Not bad for a player who arrived for just one million pounds from Fleetwood in 2012.
But now? What will the future hold for Vardy?
Let's start again from his farewell statements to Leicester:
"I want to keep playing and doing what I enjoy doing most, scoring goals. Hopefully there is one or two more for Leicester between now and the end of the season, and many more in the future. I might be 38 but I’ve still got the desire and ambition to achieve so much more."
An obsession, like every great striker must have. But where could he go to keep hitting the net?
Who can sign him?
In the Premier League, there could be opportunities with some clubs potentially interested in the performances of the striker born in 1987, who will turn 39 next January 11.
Clearly, much will depend on the player's own will, as he is deeply tied to Leicester the city and the club, of which he is the undisputed symbol of an unimaginable era of success.

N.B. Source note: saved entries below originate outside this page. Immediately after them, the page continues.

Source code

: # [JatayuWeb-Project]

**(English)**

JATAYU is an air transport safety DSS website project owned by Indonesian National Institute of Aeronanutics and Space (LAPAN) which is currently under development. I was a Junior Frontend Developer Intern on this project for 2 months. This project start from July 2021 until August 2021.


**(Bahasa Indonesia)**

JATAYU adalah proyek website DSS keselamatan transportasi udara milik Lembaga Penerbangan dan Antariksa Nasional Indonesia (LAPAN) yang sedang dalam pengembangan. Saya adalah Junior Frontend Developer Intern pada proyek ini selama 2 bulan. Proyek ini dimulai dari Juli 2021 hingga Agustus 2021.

At 38 years old, the sirens of Saudi Arabia and MLS in the United States might start to sound, but for a striker who has declared he still has the ambition to be important, such options may not truly ignite his spirit.
There’s also the romantic possibility of playing for Sheffield Wednesday, a Championship club that will face Leicester next season and the club Vardy has supported since he was a child — being born in the Hillsborough area. There are many possibilities, with a provocative question to raise: wouldn't any Serie A club need Jamie?

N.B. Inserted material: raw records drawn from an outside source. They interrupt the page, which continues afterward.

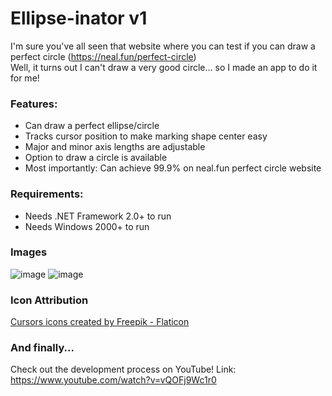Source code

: # Ellipse-inator v1
I'm sure you've all seen that website where you can test if you can draw a perfect circle (https://neal.fun/perfect-circle)<br>
Well, it turns out I can't draw a very good circle... so I made an app to do it for me!

### Features:
- Can draw a perfect ellipse/circle
- Tracks cursor position to make marking shape center easy
- Major and minor axis lengths are adjustable
- Option to draw a circle is available
- Most importantly: Can achieve 99.9% on neal.fun perfect circle website

### Requirements:
- Needs .NET Framework 2.0+ to run
- Needs Windows 2000+ to run

### Images
![image](https://github.com/user-attachments/assets/10e3d36a-ac9c-4a0d-8036-d357f678a829)
![image](https://github.com/user-attachments/assets/5751b381-3fbd-4e96-b896-8de3cae1e64a)

### Icon Attribution
<a href="https://www.flaticon.com/free-icons/cursors" title="cursors icons">Cursors icons created by Freepik - Flaticon</a>

### And finally...
Check out the development process on YouTube!
Link: https://www.youtube.com/watch?v=vQOFj9Wc1r0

Why not Serie A? Could Milan be an option for Jamie Vardy?
At the current state of things, it’s premature to think of Vardy’s future in Italy. In the past, there had been some flirting with the Bel Paese, involving Como: the Leicester player knows the owners of the Lombard club well, the Indonesian brothers Robert and Michael Hartono, and relations have always been excellent. For this reason, the idea of bringing Vardy to Italy had been born, an option that was never realized nor became concrete. But why not dream? He is the embodiment of the saying “aging like fine wine,” as shown by the 110 goals (compared to the previous 95) he scored after the age of 30, as described by Calciomercato.com.

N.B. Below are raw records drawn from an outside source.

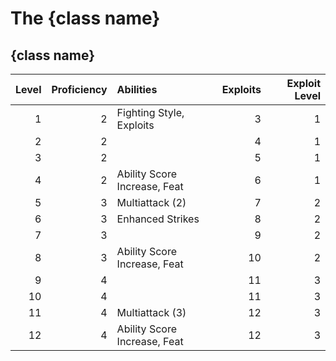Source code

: # The {class name}

## {class name}

| Level | Proficiency | Abilities                    | Exploits | Exploit Level |
|------:|------------:|:-----------------------------|---------:|--------------:|
|     1 |           2 | Fighting Style, Exploits     |        3 |             1 |
|     2 |           2 |                              |        4 |             1 |
|     3 |           2 |                              |        5 |             1 |
|     4 |           2 | Ability Score Increase, Feat |        6 |             1 |
|     5 |           3 | Multiattack (2)              |        7 |             2 |
|     6 |           3 | Enhanced Strikes             |        8 |             2 |
|     7 |           3 |                              |        9 |             2 |
|     8 |           3 | Ability Score Increase, Feat |       10 |             2 |
|     9 |           4 |                              |       11 |             3 |
|    10 |           4 |                              |       11 |             3 |
|    11 |           4 | Multiattack (3)              |       12 |             3 |
|    12 |           4 | Ability Score Increase, Feat |       12 |             3 |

Any top Italian club would strengthen by having a striker with these characteristics, capable of contributing a goal every three matches in his last season at Leicester. He would be an excellent replacement for clubs at the top of the table (Juventus, Milan, Roma, and Inter are all monitoring the attacking market), but also a starter for a team fighting to avoid relegation, including the newly promoted sides.
Vardy has the kind of experience to be decisive in any context in our league: from Sassuolo to Parma, from Udinese to Torino, from Cagliari to Lazio, any club in Serie A could benefit from the hunger and determination of a 38-year-old who — judging by his technical skills — could certainly make his mark in a league like Serie A, a competition with a strong tradition of strikers and unexpected, spectacular market moves (see Ribery at Salernitana).
And so why not consider it? The question remains: couldn't this Vardy be useful in Serie A?